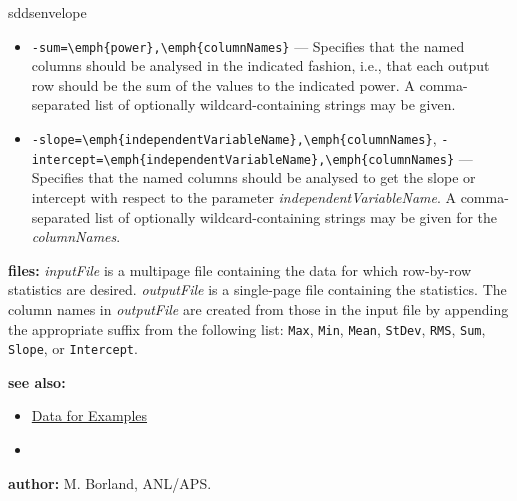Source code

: \begin{sddsprog}{sddsenvelope}
\begin{itemize}
    \item \verb|-sum=\emph{power},\emph{columnNames}| --- Specifies that the named columns should be analysed in the indicated fashion, i.e., that each output row should be the sum of the values to the indicated power. A comma-separated list of optionally wildcard-containing strings may be given.
    \item \verb|-slope=\emph{independentVariableName},\emph{columnNames}|, \verb|-intercept=\emph{independentVariableName},\emph{columnNames}| --- Specifies that the named columns should be analysed to get the slope or intercept with respect to the parameter \emph{independentVariableName}. A comma-separated list of optionally wildcard-containing strings may be given for the \emph{columnNames}.
  \end{itemize}
  \item \textbf{files:} \emph{inputFile} is a multipage file containing the data for which row-by-row statistics are desired. \emph{outputFile} is a single-page file containing the statistics. The column names in \emph{outputFile} are created from those in the input file by appending the appropriate suffix from the following list: {\tt Max}, {\tt Min}, {\tt Mean}, {\tt StDev}, {\tt RMS}, {\tt Sum}, {\tt Slope}, or {\tt Intercept}.
  \item \textbf{see also:}
  \begin{itemize}
    \item \hyperref[exampleData]{Data for Examples}
    \item {}
  \end{itemize}
  \item \textbf{author:} M. Borland, ANL/APS.
\end{sddsprog}


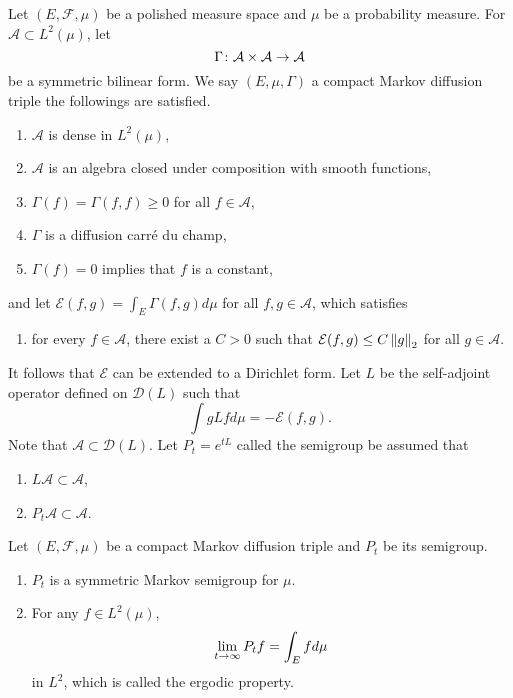 \begin{defn}
    Let $(E,\mathcal{F},\mu)$ be a polished measure space and $\mu$ be a probability measure. For $\mathcal{A} \subset L^2(\mu)$, let
    \begin{equation*}
    	\Gamma \colon \mathcal{A} \times \mathcal{A} \rightarrow \mathcal{A}
    \end{equation*}
    be a symmetric bilinear form. We say $(E,\mu,\Gamma)$ a compact Markov diffusion triple the followings are satisfied.
    \begin{enumerate}[label=(\alph*),series=myalph1]
    	\item $\mathcal{A}$ is dense in $L^2(\mu)$,
    	\item $\mathcal{A}$ is an algebra closed under composition with smooth functions,
    	\item $\Gamma(f) = \Gamma(f,f) \geq 0$ for all $f \in \mathcal{A}$,
    	\item $\Gamma$ is a diffusion carr\'e du champ,
    	\item $\Gamma(f) = 0$ implies that $f$ is a constant,
    \end{enumerate}
    and let $\mathcal{E}(f,g) = \int_E \Gamma(f,g)d\mu$ for all $f,g \in \mathcal{A}$, which satisfies
    \begin{enumerate}[label=(\alph*), resume=myalph1]
    	\item for every $f \in \mathcal{A}$, there exist a $C > 0$ such that $\mathcal{E}(f,g) \leq C\left\lVert g\right\lVert_2$ for all $g \in \mathcal{A}$.
    \end{enumerate}
    It follows that $\mathcal{E}$ can be extended to a Dirichlet form. Let $L$ be the self-adjoint operator defined on $\mathcal{D}(L)$ such that
    \begin{equation*}
    	\int g L f d \mu=-\mathcal{E}(f, g).
    \end{equation*}
    Note that $\mathcal{A} \subset \mathcal{D}(L)$. Let $P_t = e^{tL}$ called the semigroup be assumed that
    \begin{enumerate}[label=(\alph*),resume=myalph1]
    	\item $L\mathcal{A} \subset \mathcal{A}$,
    	\item $P_t \mathcal{A} \subset \mathcal{A}$.
    \end{enumerate}
\end{defn}

\begin{prop}
    Let $(E,\mathcal{F},\mu)$ be a compact Markov diffusion triple and $P_t$ be its semigroup.
    \begin{enumerate}[label=(\arabic{*})]
    	\item $P_t$ is a symmetric Markov semigroup for $\mu$.
    	\item For any $f \in L^2(\mu)$,
    	\begin{equation*}
    		\lim_{t \rightarrow \infty}P_tf = \int_E fd\mu
    	\end{equation*}
    	in $L^2$, which is called the ergodic property.
    \end{enumerate}
\end{prop}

Exercise objective:
From the data above, state how many lines contain the string "triple", offering no other words.

The answer:
2